On a sub-zero Valentine’s Day morning, I walked over to Omar Ansari’s Surly Brewing company. Not for an early morning pick-me-up (I total tee), but rather for a community meeting about the status of the Prospect Park North redevelopment. It was a standing room only crowd, (no doubt enhanced by the offer of free breakfast, but still), which came to hear about the redevelopments around the Prospect Park Green Line LRT station. There were many officials and semi-officials there. Plans are afoot to create a special Prospect Park Urban Innovation District. Everyone in the Partnership was very happy and enthusiastic. And why not, these are boom times, a billion dollars was just spent on an LRT, and this is a prime relocation spot. And more public investment is called for. There was much applause. This is unlike most community meetings I know.

Prospect Park Neighborhood Meeting on Prospect North. February 14, 2015

Prospect Park Neighborhood Meeting on Prospect North. February 14, 2015

Profiled in City Pages and the Star Tribune, this is a distinct endeavor of the community. Related efforts include Prospect Park 2020 and the University of Minnesota’s plans for a Science Park just north of 4th Street (forums thread).

So what’s going on:

Fourth Street reconstruction. Fourth is currently a dilapidated mess from Malcolm Avenue to the east side of TCF Bank Stadium, serving the backends of warehouses with heaving concrete pavement that calms traffic by wrecking cars, but at least is conveniently adjacent to a number of body shops. As the road immediately north of University, if it were connected, it would likely get traffic, but a stretch of it just east of Malcolm has been disconnected to discourage through traffic, and so it doesn’t get longer distance trips. With all of the new development, the city is the process of adopting much of the neighborhood proponents vision about a shared space (or Woonerf) Green Fourth Street, completely rebuilt, landscaped, environmentally sound, with new infrastructure, permeable pavers and infiltration gardens. The first phase will be from Malcolm to 29th adjacent to the Cornerstone Group’s Prospect North Gardens (forums thread).

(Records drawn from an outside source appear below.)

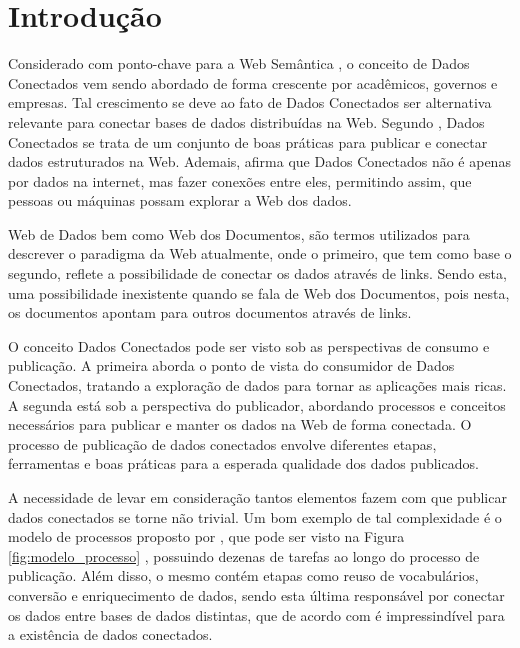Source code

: \chapter{Introdução}
\label{cap:introducao}
Considerado com ponto-chave para a Web Semântica \cite{berners2001semantic}, o conceito de Dados Conectados vem sendo abordado de forma crescente por acadêmicos, governos e empresas. Tal crescimento se deve ao fato de Dados Conectados ser alternativa relevante para conectar bases de dados distribuídas na Web. Segundo , Dados Conectados se trata de um conjunto de boas práticas para publicar e conectar dados estruturados na Web. Ademais,  afirma que Dados Conectados não é apenas por dados na internet, mas fazer conexões entre eles, permitindo assim, que pessoas ou máquinas possam explorar a Web dos dados.

Web de Dados bem como Web dos Documentos, são termos utilizados para descrever o paradigma da Web atualmente, onde o primeiro, que tem como base o segundo, reflete a possibilidade de conectar os dados através de links. Sendo esta, uma possibilidade inexistente quando se fala de Web dos Documentos, pois nesta, os documentos apontam para outros documentos através de links. 

O conceito Dados Conectados pode ser visto sob as perspectivas de consumo e publicação. A primeira aborda o ponto de vista do consumidor de Dados Conectados, tratando a exploração de dados para tornar as aplicações mais ricas. A segunda está sob a perspectiva do publicador, abordando processos \cite{bizer2007publish, hyland2011joy, villazon2011methodological, Avila2015} e conceitos \cite{berners2006linked, wood2014linked} necessários para publicar e manter os dados na Web de forma conectada. O processo de publicação de dados conectados envolve diferentes etapas, ferramentas e boas práticas para a esperada qualidade dos dados publicados. 

A necessidade de levar em consideração tantos elementos fazem com que publicar dados conectados se torne não trivial. Um bom exemplo de tal complexidade é o modelo de processos proposto por , que pode ser visto na Figura \ref{fig:modelo_processo} , possuindo dezenas de tarefas ao longo do processo de publicação. Além disso, o mesmo contém etapas como reuso de vocabulários, conversão  e enriquecimento de dados, sendo esta última responsável por conectar os dados entre bases de dados distintas, que de acordo com  é impressindível para a existência de dados conectados.

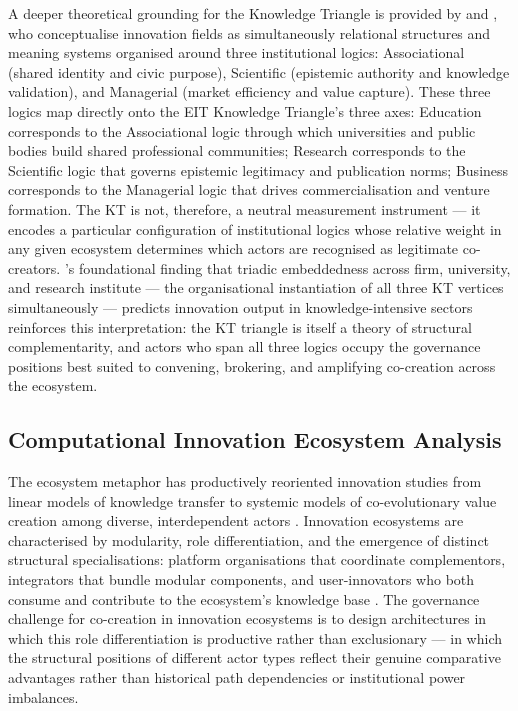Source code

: \documentclass[review,12pt]{elsarticle}
\begin{document}
A deeper theoretical grounding for the Knowledge Triangle is provided by \citet{oberg2017culture} and \citet{korff2015interstitial}, who conceptualise innovation fields as simultaneously relational structures and meaning systems organised around three institutional logics: Associational (shared identity and civic purpose), Scientific (epistemic authority and knowledge validation), and Managerial (market efficiency and value capture). These three logics map directly onto the EIT Knowledge Triangle's three axes: Education corresponds to the Associational logic through which universities and public bodies build shared professional communities; Research corresponds to the Scientific logic that governs epistemic legitimacy and publication norms; Business corresponds to the Managerial logic that drives commercialisation and venture formation. The KT is not, therefore, a neutral measurement instrument --- it encodes a particular configuration of institutional logics whose relative weight in any given ecosystem determines which actors are recognised as legitimate co-creators. \citet{powell1996interorganizational}'s foundational finding that triadic embeddedness across firm, university, and research institute --- the organisational instantiation of all three KT vertices simultaneously --- predicts innovation output in knowledge-intensive sectors reinforces this interpretation: the KT triangle is itself a theory of structural complementarity, and actors who span all three logics occupy the governance positions best suited to convening, brokering, and amplifying co-creation across the ecosystem.

\subsection{Computational Innovation Ecosystem Analysis}

The ecosystem metaphor has productively reoriented innovation studies from linear models of knowledge transfer to systemic models of co-evolutionary value creation among diverse, interdependent actors \citep{jacobides2018towards}. Innovation ecosystems are characterised by modularity, role differentiation, and the emergence of distinct structural specialisations: platform organisations that coordinate complementors, integrators that bundle modular components, and user-innovators who both consume and contribute to the ecosystem's knowledge base \citep{fagerberg2005innovation}. The governance challenge for co-creation in innovation ecosystems is to design architectures in which this role differentiation is productive rather than exclusionary --- in which the structural positions of different actor types reflect their genuine comparative advantages rather than historical path dependencies or institutional power imbalances.
\end{document}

District Energy. The plan is for the buildings in this new neighborhood to be served by District Energy, like parts of downtown St. Paul and Energy Park, among others.  The advantages is this saves heating expenses and energy. The disadvantage is that with such central heating and cooling, user comfort is sacrificed, so say some tenants of these schemes. Implementing this is tricky since the new buildings will need to be district energy-ready before district energy is ready.

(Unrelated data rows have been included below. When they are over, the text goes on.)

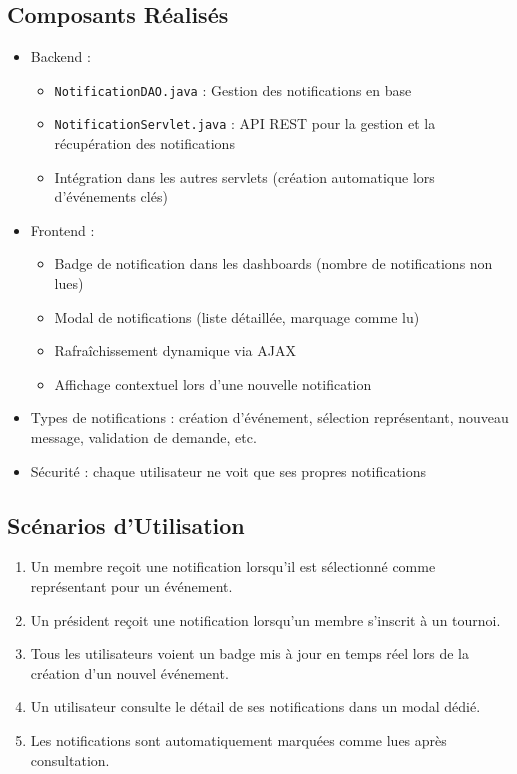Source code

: \documentclass[12pt,a4paper]{article}
\begin{document}
\subsection{Composants Réalisés}
\begin{itemize}
    \item Backend :
    \begin{itemize}
        \item \texttt{NotificationDAO.java} : Gestion des notifications en base
        \item \texttt{NotificationServlet.java} : API REST pour la gestion et la récupération des notifications
        \item Intégration dans les autres servlets (création automatique lors d'événements clés)
    \end{itemize}
    \item Frontend :
    \begin{itemize}
        \item Badge de notification dans les dashboards (nombre de notifications non lues)
        \item Modal de notifications (liste détaillée, marquage comme lu)
        \item Rafraîchissement dynamique via AJAX
        \item Affichage contextuel lors d'une nouvelle notification
    \end{itemize}
    \item Types de notifications : création d'événement, sélection représentant, nouveau message, validation de demande, etc.
    \item Sécurité : chaque utilisateur ne voit que ses propres notifications
\end{itemize}

\subsection{Scénarios d'Utilisation}
\begin{enumerate}
    \item Un membre reçoit une notification lorsqu'il est sélectionné comme représentant pour un événement.
    \item Un président reçoit une notification lorsqu'un membre s'inscrit à un tournoi.
    \item Tous les utilisateurs voient un badge mis à jour en temps réel lors de la création d'un nouvel événement.
    \item Un utilisateur consulte le détail de ses notifications dans un modal dédié.
    \item Les notifications sont automatiquement marquées comme lues après consultation.
\end{enumerate}
\end{document}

Together the aim is not just for the neighborhood to be “sustainable”, but to be “resilient” and “regenerative”.

Prospect Park Business Center. The building, immediately adjacent to the LRT station, currently housing Overflow Cafe and Children’s Village Montessori, and once a Caterpillar Factory will be torn down and replaced with apartments and a grocery. A lot of apartments. There will be townhouses built into the multi-story, multi-family building facing directly onto 29th Avenue and the LRT station. There will be a ~ 30,000 square foot grocery store which “the neighborhood will like” according to the family which owns the site (Barnhart), though names are not being revealed. As a resident, I hope so. As my wife says “don’t promise me happiness”.

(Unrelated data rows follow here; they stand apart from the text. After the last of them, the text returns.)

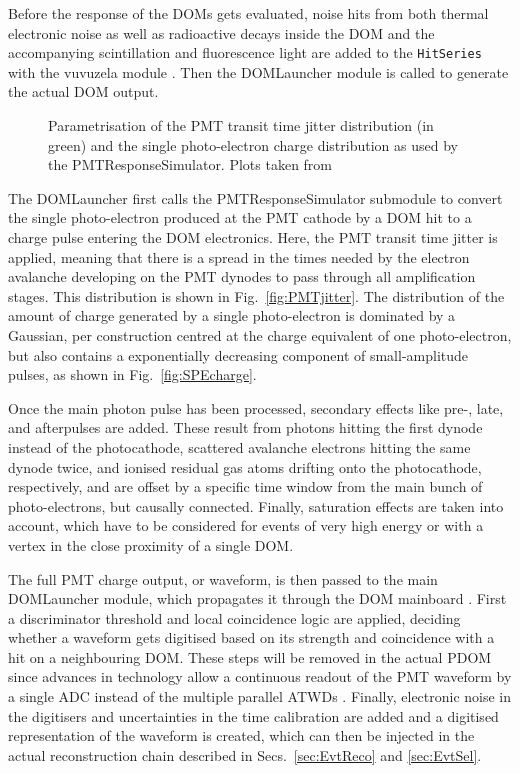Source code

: Before the response of the DOMs gets evaluated, noise hits from both thermal
electronic noise as well as radioactive decays inside the DOM and the
accompanying scintillation and fluorescence light are added to the
\texttt{HitSeries} with the vuvuzela module \cite{vuvuzela}. Then the
DOMLauncher module \cite{DOMLauncher} is called to generate the actual DOM
output.

\begin{figure}
\centering
  \subfloat[\label{fig:SPEcharge}]
    {\texttt{[image: TA0003]}}
  \caption{Parametrisation of \protect{} the PMT transit
       time jitter distribution (in green) and \protect{}
       the single photo-electron charge distribution as used by the
       PMTResponseSimulator. Plots taken from \cite{PMTRes}}
\label{fig:PMTRes}
\end{figure}

The DOMLauncher first calls the PMTResponseSimulator submodule \cite{PMTRes} to
convert the single photo-electron produced at the PMT cathode by a DOM hit to a
charge pulse entering the DOM electronics. Here, the PMT transit time jitter is
applied, meaning that there is a spread in the times needed by the electron
avalanche developing on the PMT dynodes to pass through all amplification
stages. This distribution is shown in Fig.~\ref{fig:PMTjitter}. The
distribution of the amount of charge generated by a single photo-electron is
dominated by a Gaussian, per construction centred at the charge equivalent of
one photo-electron, but also contains a exponentially decreasing component of
small-amplitude pulses, as shown in Fig.~\ref{fig:SPEcharge}.

Once the main photon pulse has been processed, secondary effects like pre-,
late, and afterpulses are added. These result from photons hitting the first
dynode instead of the photocathode, scattered avalanche electrons hitting the
same dynode twice, and ionised residual gas atoms drifting onto the
photocathode, respectively, and are offset by a specific time window from the
main bunch of photo-electrons, but causally connected. Finally, saturation
effects are taken into account, which have to be considered for events of very
high energy or with a vertex in the close proximity of a single DOM.

The full PMT charge output, or waveform, is then passed to the main DOMLauncher
module, which propagates it through the DOM mainboard \cite{DOMLauncher}. First
a discriminator threshold and local coincidence logic are applied, deciding
whether a waveform gets digitised based on its strength and coincidence with a
hit on a neighbouring DOM. These steps will be removed in the actual PDOM since
advances in technology allow a continuous readout of the PMT waveform by a
single ADC instead of the multiple parallel ATWDs \cite{PDOM_Aachen}. Finally,
electronic noise in the digitisers and uncertainties in the time calibration are
added and a digitised representation of the waveform is created, which can then
be injected in the actual reconstruction chain described in
Secs.~\ref{sec:EvtReco} and \ref{sec:EvtSel}.

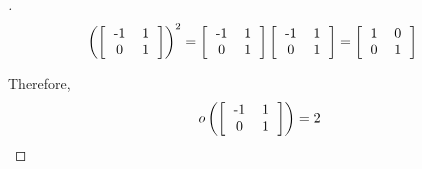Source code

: \documentclass[paper=usletter, fontsize=12pt]{article}
\begin{document}
\begin{itemize}
\begin{itemize}
\begin{enumerate}
\begin{proof}[\unskip\nopunct]
                    \begingroup
                    \addtolength{\jot}{1em}
                    \begin{align*}
                        \left(\left[
                            \begin{tabular}{cc}
                                -1 & 1 \\
                                0 & 1
                            \end{tabular}
                        \right]\right)^2 & =
                        \left[
                            \begin{tabular}{cc}
                                -1 & 1 \\
                                0 & 1
                            \end{tabular}
                        \right]
                        \left[
                            \begin{tabular}{cc}
                                -1 & 1 \\
                                0 & 1
                            \end{tabular}
                        \right] =
                        \left[
                            \begin{tabular}{cc}
                                1 & 0 \\
                                0 & 1
                            \end{tabular}
                        \right]
                    \end{align*}
                    \endgroup

                    Therefore,
                    \begin{equation*}
                    o\left(\left[
                            \begin{tabular}{cc}
                                -1 & 1 \\
                                0 & 1
                            \end{tabular}
                        \right]\right)=2 \qedhere
                    \end{equation*}

                \end{proof}
                \vspace{0.2in}

            \end{enumerate}


\end{itemize}
\end{itemize}
\end{document}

Glendale Homes redevelopment. This was the one of two sites south of University Avenue that garnered any attention at this meeting (the other being a Hampton Inn on the site of a burned down building on the south side of University, which is approved and due to break ground shortly). Glendale Homes is a Minneapolis Public Housing Administration project  of 184 units built in 1952 for returning War Veterans (Korea?, seems too late for World War II). Like all 60 year olds, it has exceeded its planned life and needs to be replaced (I am sure that is not quite the way the representative put it). The plans call for a new senior housing building on University, tearing down the existing townhomes and putting in larger multi-family structures, particularly along the 27th Avenue border. The new housing would be a mix of public (subsidized) housing and market rate housing. The representative said that rehabilitating the houses would be “throwing good money after bad”. I only know the houses from the outside (I sometimes walk through), and they seem fine, though I am sure they need rehabilitation. Whether the costs of that are worthwhile I am not sure, but rehabilitation would preclude intensification of the site, and as we know, Southeast Minneapolis is where the growth is at right now. At any rate, full reconstruction does imply displacement, at least temporarily. The flier says one of the Next Steps is to “create an internal task force on resident relocation that will begin to develop strategies on the eventual relocation of Glendale residents”. (Note, they are the objects, not the subjects). The site does seem low on my hierarchy of urban redevelopment sites, especially given the amounts of surface parking and abandoned lots still around.

Other sites. There are a bunch of other parcels in various stages of development. At least one building was owned by Wall Properties. You can be sure that if the economy holds, these will add to the mix.

Not mentioned. Will Granary Road every be completed?

The Far Future. Just north of this are rail yards full of containers. If the neighborhood indeeds become valuable enough, one imagines the railroads might consider relocating their freight transfer operations so that the can redevelop this land for profit. Railroads give up land? Nah.